The Commission scathingly criticised the all-encompassing concept of ‘national interest' and recommended that it should be scrapped. It said that only the Minister of Intelligence should have the prerogative to classify categories of information - subject to comment by parliament and interested parties. It called the government's ability to refuse to confirm or deny the existence of top secret information ‘Orwellian' and recommended that declassification appeals should be directed - not to the minister involved - but to the Human Rights Commission or to a court.

The second pointer is that - unlike the 1982 Act that it is meant to replace - the Bill's penalties do not include the option of a fine. This will further intimidate whistle-blowers and journalists by ensuring that those who divulge state information will serve long prison sentences without the possibility of others paying their fines. 

Thirdly, the reintroduced Bill has scrapped the important limitation included in the 2008 Bill that classification "should be used sparingly".

Finally, the Minister of National Intelligence, Dr Siyabonga Cwele, has made it clear that he intends to criminalise the activities of what he calls "information peddlers". NIA's legal advisers have admitted that whistle-blowers would be charged if they were caught with classified documents. Cwele has insisted that government wrong-doers should not be exposed in the media - but should rather be reported to the relevant authorities.

The Bill is irreconcilable with the Constitution's founding principles which "ensure accountability, responsiveness and openness." The Constitution guarantees freedom of expression, including the freedom to receive and impart information or ideas. Section 32 states that everyone has the right "to access to any information held by the state". The courts have repeatedly upheld these rights, most recently last month when the South Gauteng High Court held that
‘The role of the media in a democratic society cannot be gainsaid. It ... includes informing the public about how our government is run, and this information may very well have a bearing on elections.... Access to information is crucial to accurate reporting and thus to imparting accurate information to the public'.
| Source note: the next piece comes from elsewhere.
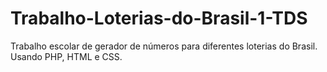 # Trabalho-Loterias-do-Brasil-1-TDS
Trabalho escolar de gerador de números para diferentes loterias do Brasil. Usando PHP, HTML e CSS.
The Bill's professed support for the free flow of information is cynical doublethink. Its single-minded intention is to control the flow of government information by inhibiting whistle blowers and stopping investigative journalism. It is a direct assault on the Constitution and should be vigorously opposed by all South Africans who support constitutional government. Our Centre for Constitutional Rights and several other NGOs have expressed their strong opposition in submissions to the intelligence parliamentary portfolio committee. The remedy is simple: the Bill should be withdrawn and redrafted in accordance with the recommendations of the Ministerial Review Commission.

Dave Steward, Executive Director of the FW de Klerk Foundation.